Example. 4. Find the orthogonal trajectories of the family of carves \(x^{2 / 3}+y^{2 / 3}=a^{2 / 3}\), where ‘a’ is the parameter.
Solution.
Given equation of family of curves is x\(x^{2 / 3}+y^{2 / 3}=a^{2 / 3}\) …………………….(1)
Differentiating (1) w. r. t. \(x: \frac{2}{3} x^{-1 / 3}+\frac{2}{3} y^{-1 / 3} \frac{d y}{d x}=0\)
⇒ \(\Rightarrow x^{-1 / 3}+y^{-1 / 3} \frac{d y}{d x}=0 \Rightarrow x^{1 / 3} \frac{d y}{d x}+y^{1 / 3}=0\) ……………………….(2)

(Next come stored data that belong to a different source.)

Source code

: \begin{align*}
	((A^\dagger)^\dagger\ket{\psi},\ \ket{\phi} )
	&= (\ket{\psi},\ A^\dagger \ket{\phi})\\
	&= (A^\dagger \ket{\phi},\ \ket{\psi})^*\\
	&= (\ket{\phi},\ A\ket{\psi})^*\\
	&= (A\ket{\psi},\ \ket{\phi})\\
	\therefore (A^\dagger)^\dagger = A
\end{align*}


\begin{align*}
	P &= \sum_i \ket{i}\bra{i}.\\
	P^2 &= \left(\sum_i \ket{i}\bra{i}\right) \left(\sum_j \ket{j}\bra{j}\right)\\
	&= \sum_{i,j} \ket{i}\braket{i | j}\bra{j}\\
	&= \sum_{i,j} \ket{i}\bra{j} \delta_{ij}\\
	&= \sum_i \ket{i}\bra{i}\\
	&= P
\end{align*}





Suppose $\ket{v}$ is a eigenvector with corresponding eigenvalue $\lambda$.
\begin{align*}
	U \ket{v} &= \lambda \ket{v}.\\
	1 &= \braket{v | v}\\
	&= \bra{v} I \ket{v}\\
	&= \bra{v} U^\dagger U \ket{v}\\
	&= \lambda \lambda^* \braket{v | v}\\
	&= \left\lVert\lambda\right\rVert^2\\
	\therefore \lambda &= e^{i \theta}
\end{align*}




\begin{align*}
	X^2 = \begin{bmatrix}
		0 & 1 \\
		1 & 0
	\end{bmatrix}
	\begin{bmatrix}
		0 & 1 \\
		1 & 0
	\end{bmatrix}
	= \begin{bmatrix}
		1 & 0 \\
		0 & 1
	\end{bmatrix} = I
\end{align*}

(2) is the differential equation of the given family (1).
Replacing \(\frac{d y}{d x}\) by \(\frac{d x}{d y}\) in (2), we get the D.E. of the orthogonal trajectories of (1) as \(y^{1 / 3}-x^{1 / 3} \frac{d x}{d y}=0 \Rightarrow y^{1 / 3} d y-x^{1 / 3} d x=0\).
Integrating: \(\int y^{1 / 3} d y-\int x^{1 / 3} d x=\frac{3}{4} c \Rightarrow \frac{y^{4 / 3}}{4 / 3}-\frac{x^{4 / 3}}{4 / 3}=\frac{c}{4 / 3}\)

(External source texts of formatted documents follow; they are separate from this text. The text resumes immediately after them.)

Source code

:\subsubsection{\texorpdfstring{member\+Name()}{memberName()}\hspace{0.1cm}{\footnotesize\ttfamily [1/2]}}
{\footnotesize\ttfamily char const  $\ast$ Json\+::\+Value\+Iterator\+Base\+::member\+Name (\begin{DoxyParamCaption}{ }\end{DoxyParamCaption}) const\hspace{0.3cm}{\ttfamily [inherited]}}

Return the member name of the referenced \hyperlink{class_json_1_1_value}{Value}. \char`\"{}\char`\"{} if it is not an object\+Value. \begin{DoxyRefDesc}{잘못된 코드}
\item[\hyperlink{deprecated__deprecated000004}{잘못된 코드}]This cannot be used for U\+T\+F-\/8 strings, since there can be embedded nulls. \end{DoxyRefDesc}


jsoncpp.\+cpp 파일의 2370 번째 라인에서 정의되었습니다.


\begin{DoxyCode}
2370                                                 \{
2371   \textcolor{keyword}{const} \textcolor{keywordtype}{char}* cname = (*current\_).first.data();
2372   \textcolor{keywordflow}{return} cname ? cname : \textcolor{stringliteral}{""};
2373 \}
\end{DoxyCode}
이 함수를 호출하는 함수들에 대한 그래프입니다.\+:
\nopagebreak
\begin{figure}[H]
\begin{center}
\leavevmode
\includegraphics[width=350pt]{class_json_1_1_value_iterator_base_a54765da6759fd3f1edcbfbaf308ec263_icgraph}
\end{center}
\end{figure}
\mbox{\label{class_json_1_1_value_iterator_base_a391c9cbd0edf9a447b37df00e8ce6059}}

⇒ \(y^{4 / 3}-x^{4 / 3}=c\) is the required equation of the orthogonal trajectories.
Solved Problems On Orthogonal Trajectories Step-By-Step
Example.5. Find the orthogonal trajectories of the family of parabolas through the origin and foci on the y-axis.
Solution.
The equation of the family of parabolas through the origin and foci on the y-axis is \(x^2=4 a y\) …………………(1) where a is the parameter.

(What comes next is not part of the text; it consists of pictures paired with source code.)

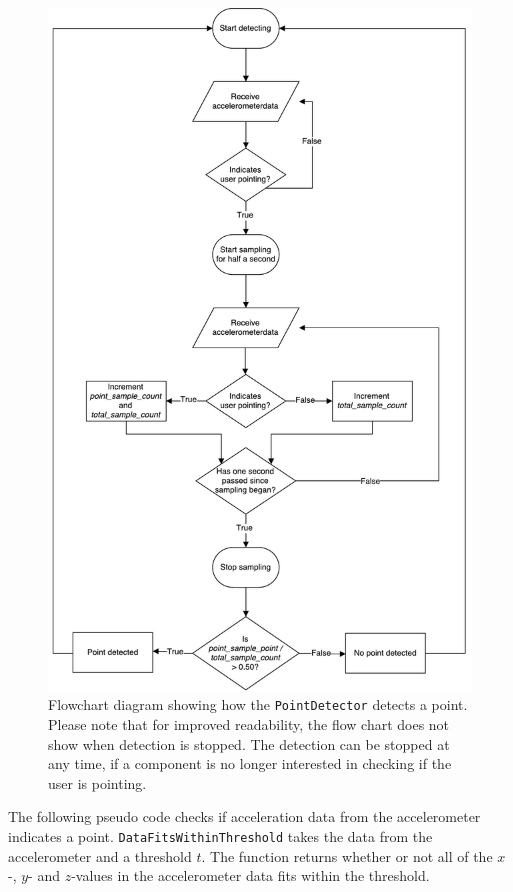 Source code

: \begin{figure}
\centering
\includegraphics[height=0.85\textheight]{images/point-detector-flow-chart}
\caption{Flowchart diagram showing how the \texttt{PointDetector} detects a point. Please note that for improved readability, the flow chart does not show when detection is stopped. The detection can be stopped at any time, if a component is no longer interested in checking if the user is pointing.}
\label{fig:pointdetector-flow-chart}
\end{figure}

The following pseudo code checks if acceleration data from the accelerometer indicates a point. 
\texttt{DataFitsWithinThreshold} takes the data from the accelerometer and a threshold $t$. 
The function returns whether or not all of the $x$-, $y$- and $z$-values in the accelerometer data fits within the threshold.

Differentiating (1) w. r. t. \(x: 2 x=4 a \frac{d y}{d x}\) ………………….(2)
Eliminating the parameter a from (1) and (2): \(\frac{d y}{d x}=\frac{2 y}{x}\) ………………………(3)
(3) is the differential equation of the family (1).
Replacing \(\frac{d y}{d x}\) by \(\left(-\frac{d x}{d y}\right)\) in (3), the D.E. of the orthogonal trajectories to (1) is
⇒ \(-\frac{d x}{d y}=\frac{2 y}{x} \Rightarrow \frac{d y}{d x}=\frac{-x}{2 y} \Rightarrow 2 y d y=-x d x\)
Integrating : \(\int 2 y d y=\int-x d x+c \Rightarrow y^2=-\left(\frac{x^2}{2}\right)+c\)
∴ The equation of the orthogonal trajectories of the family of curves (1) is
⇒ \(y^2=-\frac{x^2}{2}+c \Rightarrow \frac{y^2}{c}+\frac{x^2}{2 c}=1\) ……………………….(4)
Note. The orthogonal trajectories of the family of parabolas (1) are ellipses (4) with centres at the origin and with centres on x-axis
Example. 6. Find the orthogonal trajectories of the family of rectangular hyperbolas \(x y=a^2\) where a is the parameter.
Solution.
Given the equation of the family of curves is \(x y=a^2\) where a is the parameter. (1)
Differentiating (1) w.r. t. x : \(x \frac{d y}{d x}+y=0\) ……………………..(2) is free from ‘a’ the parameter.
Hence (2) is the differential equation of the given family of curves (1).
Replacing \(\frac{d y}{d x}\) by \(\left(-\frac{d x}{d y}\right)\) in (2), the differential equation of the orthogonal trajectories is: \(x\left(-\frac{d x}{d y}\right)+y=0 \Rightarrow y d y=x d x\).
Integrating: \(\int y d y=\int x d x+\frac{c}{2} \Rightarrow \frac{y^2}{2}=\frac{x^2}{2}+\frac{c}{2}\)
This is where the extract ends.